Kubernetes containers occasionally not removed

ajcann commented 5 years ago

🐛 Bug Report

Using a Zalenium installation in kubernetes (via helm chart), occasionally containers are not removed when no tests are running despite max test sessions being set to 1 and desired containers set to 0. We currently run a few thousand tests a day and this only seems to happen about one in thousand or so tests. Max container # is set to 15 and often throughout the day all 15 slots are being consumed.

This is particularly unfortunate for us as the orphaned (probably not the right term here) containers often result in our Zalenium node pool to remain scaled up indefinitely.

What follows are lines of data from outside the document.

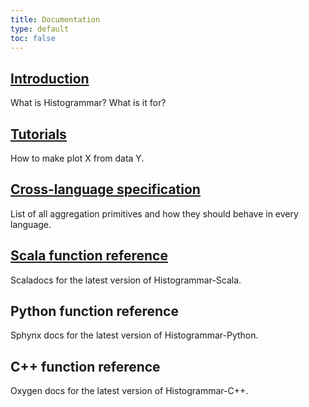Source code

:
 ```yaml
---
title: Documentation
type: default
toc: false
---
```


## [Introduction](introduction)

What is Histogrammar? What is it for?

## [Tutorials](tutorials)

How to make plot X from data Y.

## [Cross-language specification](specification)

List of all aggregation primitives and how they should behave in every language.

## [Scala function reference](http://histogrammar.org/scala/latest/index.html#org.dianahep.histogrammar.package)

Scaladocs for the latest version of Histogrammar-Scala.

## Python function reference

Sphynx docs for the latest version of Histogrammar-Python.

## C++ function reference

Oxygen docs for the latest version of Histogrammar-C++.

As well, we have max container number set to 15 so slowly (if not noticed) the capacity is eaten up and tests run slower until the stop all together.

To Reproduce

Install Zalenium via helm into a kubernetes cluster. Have max test sessions being set to 1, desired containers set to 0, max containers set to 15. Repeatedly run tests at a rate which consume all 15 slots for some time. Eventually some containers will not be properly cleaned up.

Expected behavior

When max test sessions is set to 1 and desired containers is set to 0, all containers should be removed when no tests are running.

Environment

OS: Container Optimized OS (GKE) Zalenium Image Version(s): dosel/zalenium:3.141.59n Selenium Image: elgalu/selenium:3.141.59-p14 If using Kubernetes, specify your environment, and if relevant your manifests: GKE - v1.13.7-gke.8.

arnaud-deprez commented 5 years ago

Hi @ajcann,

Do you have any error or stacktrace in the zalenium and/or selenium logs that can help a bit more ?

ajcann commented 5 years ago

Hi @arnaud-deprez - the only errors I am seeing are of the following type. The containers themselves don't seem to have any errors though for reference I am now cleaning them up with a scheduled job that runs kubectl get pods --selector=createdBy=zalenium -o json | jq --raw-output '.items [] | select (.status.startTime | fromdateiso8601 < (now | floor) - (1200)) | .metadata.name' | xargs -I % kubectl delete pod/% which deletes containers older than expected.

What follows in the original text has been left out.